**REQUIRED WORK:**
Only these lines of the data below are wanted: the one with "### configD.txt + log loss function training", the one with "Accuracy: 96.73 % (on test data)", and any lines between them, each repeated exactly.

**Dataset records:**
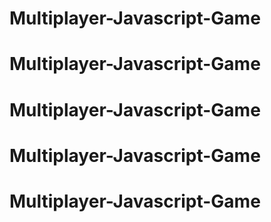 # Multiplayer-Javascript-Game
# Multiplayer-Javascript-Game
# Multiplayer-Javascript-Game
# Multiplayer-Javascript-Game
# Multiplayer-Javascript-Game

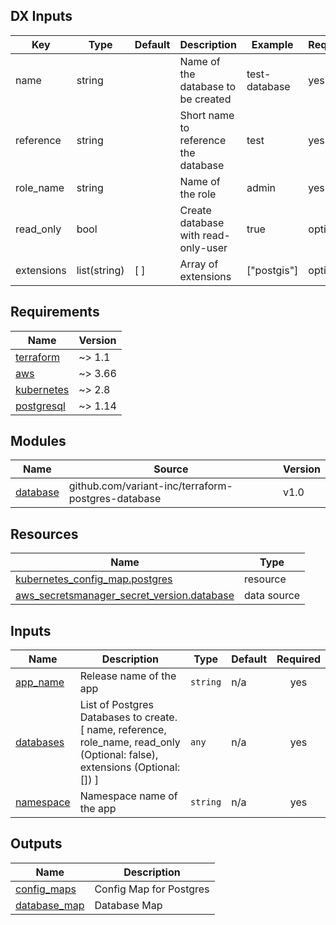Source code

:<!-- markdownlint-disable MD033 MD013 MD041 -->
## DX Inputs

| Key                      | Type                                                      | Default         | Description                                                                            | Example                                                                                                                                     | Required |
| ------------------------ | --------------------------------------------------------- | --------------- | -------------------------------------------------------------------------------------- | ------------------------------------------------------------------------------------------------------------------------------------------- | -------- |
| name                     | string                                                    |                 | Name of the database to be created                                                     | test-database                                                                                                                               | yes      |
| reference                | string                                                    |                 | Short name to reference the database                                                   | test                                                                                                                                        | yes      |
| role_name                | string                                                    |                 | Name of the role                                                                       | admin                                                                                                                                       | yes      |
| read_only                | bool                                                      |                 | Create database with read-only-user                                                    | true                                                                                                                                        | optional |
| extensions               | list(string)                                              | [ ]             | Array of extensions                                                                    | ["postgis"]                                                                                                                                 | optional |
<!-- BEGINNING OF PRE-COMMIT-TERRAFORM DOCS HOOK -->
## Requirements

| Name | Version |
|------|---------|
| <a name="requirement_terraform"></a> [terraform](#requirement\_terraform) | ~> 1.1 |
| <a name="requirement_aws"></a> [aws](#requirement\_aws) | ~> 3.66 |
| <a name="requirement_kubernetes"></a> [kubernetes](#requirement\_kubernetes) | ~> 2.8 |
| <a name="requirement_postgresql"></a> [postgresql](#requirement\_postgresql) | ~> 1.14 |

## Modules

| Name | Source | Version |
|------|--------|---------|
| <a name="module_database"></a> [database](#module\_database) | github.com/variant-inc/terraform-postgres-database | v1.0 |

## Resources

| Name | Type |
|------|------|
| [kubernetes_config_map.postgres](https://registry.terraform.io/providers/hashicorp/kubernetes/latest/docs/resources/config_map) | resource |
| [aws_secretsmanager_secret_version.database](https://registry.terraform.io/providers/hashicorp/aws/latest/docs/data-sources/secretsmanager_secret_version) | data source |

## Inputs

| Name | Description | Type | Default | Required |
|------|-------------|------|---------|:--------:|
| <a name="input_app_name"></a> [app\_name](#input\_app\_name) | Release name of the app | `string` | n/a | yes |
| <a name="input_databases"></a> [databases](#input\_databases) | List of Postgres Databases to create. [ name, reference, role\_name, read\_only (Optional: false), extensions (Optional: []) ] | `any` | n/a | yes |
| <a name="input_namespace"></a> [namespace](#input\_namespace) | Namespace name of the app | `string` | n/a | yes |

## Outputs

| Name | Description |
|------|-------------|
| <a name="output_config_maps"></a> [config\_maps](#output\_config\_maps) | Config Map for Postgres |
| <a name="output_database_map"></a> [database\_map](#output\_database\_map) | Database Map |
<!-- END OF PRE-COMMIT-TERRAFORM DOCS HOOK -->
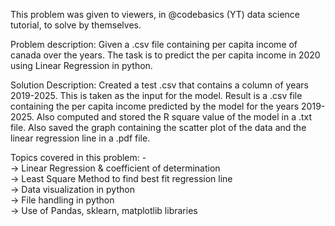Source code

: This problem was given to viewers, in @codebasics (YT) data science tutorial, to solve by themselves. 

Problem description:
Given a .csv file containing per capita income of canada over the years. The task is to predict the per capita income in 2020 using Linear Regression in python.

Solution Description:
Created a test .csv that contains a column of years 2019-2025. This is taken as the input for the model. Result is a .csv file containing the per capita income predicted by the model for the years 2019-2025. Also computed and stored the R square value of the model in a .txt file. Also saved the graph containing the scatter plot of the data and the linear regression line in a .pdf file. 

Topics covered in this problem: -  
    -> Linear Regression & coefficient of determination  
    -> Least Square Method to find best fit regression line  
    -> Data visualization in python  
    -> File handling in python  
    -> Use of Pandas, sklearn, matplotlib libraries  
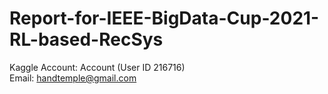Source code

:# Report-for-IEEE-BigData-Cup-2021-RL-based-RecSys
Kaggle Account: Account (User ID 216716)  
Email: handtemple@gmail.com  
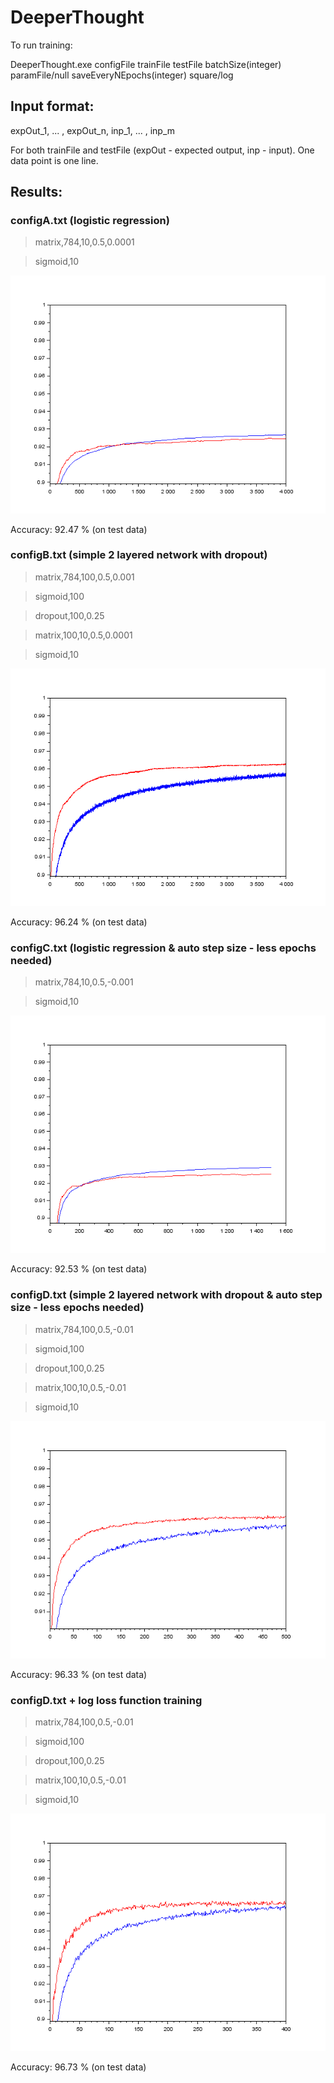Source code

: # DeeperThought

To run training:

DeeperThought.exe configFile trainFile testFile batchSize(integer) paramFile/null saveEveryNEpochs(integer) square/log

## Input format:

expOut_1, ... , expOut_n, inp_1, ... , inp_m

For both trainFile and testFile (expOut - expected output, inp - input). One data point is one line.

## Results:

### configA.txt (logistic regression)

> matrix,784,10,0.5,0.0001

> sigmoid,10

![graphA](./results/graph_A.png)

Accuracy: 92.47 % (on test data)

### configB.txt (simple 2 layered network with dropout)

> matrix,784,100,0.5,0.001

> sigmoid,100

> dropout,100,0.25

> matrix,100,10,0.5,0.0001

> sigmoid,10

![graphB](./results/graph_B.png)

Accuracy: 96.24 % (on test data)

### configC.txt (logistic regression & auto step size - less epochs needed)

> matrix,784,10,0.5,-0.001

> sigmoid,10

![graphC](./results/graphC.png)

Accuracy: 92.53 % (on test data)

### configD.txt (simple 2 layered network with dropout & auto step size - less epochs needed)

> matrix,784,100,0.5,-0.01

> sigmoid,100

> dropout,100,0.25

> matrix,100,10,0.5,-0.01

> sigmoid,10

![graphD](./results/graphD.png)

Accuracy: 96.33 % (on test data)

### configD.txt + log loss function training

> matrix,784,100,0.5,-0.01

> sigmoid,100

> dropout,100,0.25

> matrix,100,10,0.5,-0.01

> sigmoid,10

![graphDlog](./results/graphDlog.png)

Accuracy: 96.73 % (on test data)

---

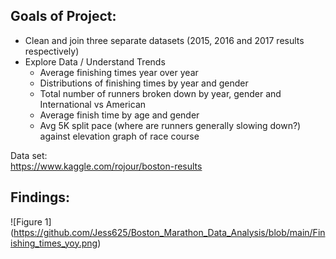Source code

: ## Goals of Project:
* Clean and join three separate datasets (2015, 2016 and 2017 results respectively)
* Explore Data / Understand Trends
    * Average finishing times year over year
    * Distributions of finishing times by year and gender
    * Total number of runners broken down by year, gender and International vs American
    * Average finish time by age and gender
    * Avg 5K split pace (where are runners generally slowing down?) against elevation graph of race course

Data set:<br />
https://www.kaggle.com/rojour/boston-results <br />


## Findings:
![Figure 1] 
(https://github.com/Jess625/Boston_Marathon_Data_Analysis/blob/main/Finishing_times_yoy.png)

==

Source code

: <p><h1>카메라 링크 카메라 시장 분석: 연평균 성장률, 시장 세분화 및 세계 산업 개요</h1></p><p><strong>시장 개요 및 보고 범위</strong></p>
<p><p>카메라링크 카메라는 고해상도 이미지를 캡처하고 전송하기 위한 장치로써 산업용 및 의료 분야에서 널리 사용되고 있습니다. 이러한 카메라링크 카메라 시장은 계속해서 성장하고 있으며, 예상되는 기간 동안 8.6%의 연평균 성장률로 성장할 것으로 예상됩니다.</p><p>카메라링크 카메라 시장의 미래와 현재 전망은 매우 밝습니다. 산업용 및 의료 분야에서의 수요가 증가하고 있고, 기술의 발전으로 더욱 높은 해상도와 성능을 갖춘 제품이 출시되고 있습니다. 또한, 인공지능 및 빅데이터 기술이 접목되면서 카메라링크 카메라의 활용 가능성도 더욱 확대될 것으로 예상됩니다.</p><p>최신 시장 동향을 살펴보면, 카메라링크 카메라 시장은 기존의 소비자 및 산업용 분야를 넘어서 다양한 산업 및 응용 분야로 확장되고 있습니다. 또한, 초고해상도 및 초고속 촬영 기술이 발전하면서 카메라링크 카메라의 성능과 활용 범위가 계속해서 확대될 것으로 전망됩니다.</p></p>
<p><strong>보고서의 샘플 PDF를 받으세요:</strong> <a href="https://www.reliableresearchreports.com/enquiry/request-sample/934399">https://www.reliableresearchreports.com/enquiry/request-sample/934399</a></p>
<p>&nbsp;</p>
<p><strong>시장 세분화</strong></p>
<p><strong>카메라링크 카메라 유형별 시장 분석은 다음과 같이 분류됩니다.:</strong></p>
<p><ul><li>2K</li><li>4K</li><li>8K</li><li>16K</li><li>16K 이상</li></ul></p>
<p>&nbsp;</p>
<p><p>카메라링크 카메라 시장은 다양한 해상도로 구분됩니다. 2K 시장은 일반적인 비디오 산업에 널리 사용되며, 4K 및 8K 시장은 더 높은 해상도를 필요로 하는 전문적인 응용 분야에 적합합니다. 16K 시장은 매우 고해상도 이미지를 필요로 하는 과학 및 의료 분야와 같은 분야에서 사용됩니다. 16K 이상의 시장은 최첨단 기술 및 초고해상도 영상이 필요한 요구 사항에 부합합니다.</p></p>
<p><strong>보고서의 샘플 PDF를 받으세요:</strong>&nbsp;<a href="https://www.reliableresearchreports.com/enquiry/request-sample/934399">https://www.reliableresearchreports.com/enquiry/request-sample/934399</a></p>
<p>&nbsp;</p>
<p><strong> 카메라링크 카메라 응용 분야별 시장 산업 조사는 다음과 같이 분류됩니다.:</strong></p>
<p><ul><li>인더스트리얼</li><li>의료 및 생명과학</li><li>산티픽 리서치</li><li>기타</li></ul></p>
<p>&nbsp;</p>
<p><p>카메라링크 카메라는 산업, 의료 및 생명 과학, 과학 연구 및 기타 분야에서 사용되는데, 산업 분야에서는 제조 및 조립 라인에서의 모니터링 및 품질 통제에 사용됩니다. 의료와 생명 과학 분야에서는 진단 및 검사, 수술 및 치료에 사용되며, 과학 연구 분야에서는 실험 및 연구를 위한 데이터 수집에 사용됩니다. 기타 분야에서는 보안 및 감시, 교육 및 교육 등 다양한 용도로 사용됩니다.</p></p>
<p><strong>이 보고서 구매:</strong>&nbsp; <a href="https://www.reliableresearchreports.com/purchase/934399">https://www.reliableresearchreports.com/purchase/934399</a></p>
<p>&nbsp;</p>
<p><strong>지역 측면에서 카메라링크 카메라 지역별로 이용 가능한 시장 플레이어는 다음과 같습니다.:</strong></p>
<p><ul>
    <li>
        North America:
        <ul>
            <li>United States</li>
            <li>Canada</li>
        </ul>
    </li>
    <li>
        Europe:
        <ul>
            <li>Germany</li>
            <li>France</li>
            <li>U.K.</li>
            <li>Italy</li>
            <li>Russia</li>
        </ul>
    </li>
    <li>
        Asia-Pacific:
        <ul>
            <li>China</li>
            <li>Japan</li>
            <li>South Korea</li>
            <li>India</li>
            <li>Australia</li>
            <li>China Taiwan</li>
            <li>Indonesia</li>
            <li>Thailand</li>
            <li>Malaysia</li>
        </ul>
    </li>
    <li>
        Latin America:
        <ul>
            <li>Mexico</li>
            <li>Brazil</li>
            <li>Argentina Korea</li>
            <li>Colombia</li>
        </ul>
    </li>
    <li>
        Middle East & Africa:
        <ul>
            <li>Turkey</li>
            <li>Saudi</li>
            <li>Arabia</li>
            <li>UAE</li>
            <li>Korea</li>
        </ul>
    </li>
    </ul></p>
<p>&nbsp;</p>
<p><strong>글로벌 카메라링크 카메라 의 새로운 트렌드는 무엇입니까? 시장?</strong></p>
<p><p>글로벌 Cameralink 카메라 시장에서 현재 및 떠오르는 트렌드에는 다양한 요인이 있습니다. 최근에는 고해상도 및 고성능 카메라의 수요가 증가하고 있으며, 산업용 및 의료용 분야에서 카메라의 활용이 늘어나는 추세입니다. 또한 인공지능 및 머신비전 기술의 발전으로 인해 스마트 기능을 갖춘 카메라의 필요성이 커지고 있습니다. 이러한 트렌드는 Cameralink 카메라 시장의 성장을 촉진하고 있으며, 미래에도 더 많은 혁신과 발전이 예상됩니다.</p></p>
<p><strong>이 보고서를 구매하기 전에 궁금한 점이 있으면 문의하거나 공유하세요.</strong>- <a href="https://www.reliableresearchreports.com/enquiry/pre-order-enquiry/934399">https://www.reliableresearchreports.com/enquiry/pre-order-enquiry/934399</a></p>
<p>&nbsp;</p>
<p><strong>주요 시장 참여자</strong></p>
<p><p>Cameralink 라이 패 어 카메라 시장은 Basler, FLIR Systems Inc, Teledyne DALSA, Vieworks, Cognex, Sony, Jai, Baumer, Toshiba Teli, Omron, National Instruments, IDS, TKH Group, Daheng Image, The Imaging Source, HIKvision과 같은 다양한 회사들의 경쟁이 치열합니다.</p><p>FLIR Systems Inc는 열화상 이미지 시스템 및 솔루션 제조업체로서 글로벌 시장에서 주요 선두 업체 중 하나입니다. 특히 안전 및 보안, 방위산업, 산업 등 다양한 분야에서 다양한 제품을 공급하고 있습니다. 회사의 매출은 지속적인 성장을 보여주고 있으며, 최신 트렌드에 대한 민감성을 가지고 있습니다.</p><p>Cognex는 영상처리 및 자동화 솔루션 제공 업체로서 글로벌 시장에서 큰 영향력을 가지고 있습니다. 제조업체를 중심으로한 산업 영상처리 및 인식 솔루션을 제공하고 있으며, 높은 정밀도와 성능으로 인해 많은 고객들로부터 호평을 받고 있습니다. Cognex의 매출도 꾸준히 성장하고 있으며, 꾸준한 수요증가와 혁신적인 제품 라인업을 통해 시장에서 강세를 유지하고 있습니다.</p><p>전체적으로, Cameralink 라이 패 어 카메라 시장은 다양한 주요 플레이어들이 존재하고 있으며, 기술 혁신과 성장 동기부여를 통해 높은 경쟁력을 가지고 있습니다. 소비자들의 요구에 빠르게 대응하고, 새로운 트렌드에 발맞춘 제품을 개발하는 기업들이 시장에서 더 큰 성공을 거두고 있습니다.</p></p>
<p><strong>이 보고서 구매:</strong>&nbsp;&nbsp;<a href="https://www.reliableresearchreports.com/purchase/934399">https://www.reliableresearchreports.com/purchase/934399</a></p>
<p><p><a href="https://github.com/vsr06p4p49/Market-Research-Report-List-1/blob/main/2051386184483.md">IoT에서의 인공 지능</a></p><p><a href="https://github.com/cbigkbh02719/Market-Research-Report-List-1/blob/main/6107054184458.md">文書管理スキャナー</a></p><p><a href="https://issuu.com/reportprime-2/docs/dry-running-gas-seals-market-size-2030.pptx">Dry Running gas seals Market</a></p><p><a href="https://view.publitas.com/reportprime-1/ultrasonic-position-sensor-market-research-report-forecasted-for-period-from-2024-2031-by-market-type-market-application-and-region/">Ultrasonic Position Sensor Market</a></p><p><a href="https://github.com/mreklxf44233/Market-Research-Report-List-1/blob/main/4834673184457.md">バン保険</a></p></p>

**ANSWER TO THE EXERCISE:**
### configD.txt + log loss function training

> matrix,784,100,0.5,-0.01

> sigmoid,100

> dropout,100,0.25

> matrix,100,10,0.5,-0.01

> sigmoid,10

![graphDlog](./results/graphDlog.png)

Accuracy: 96.73 % (on test data)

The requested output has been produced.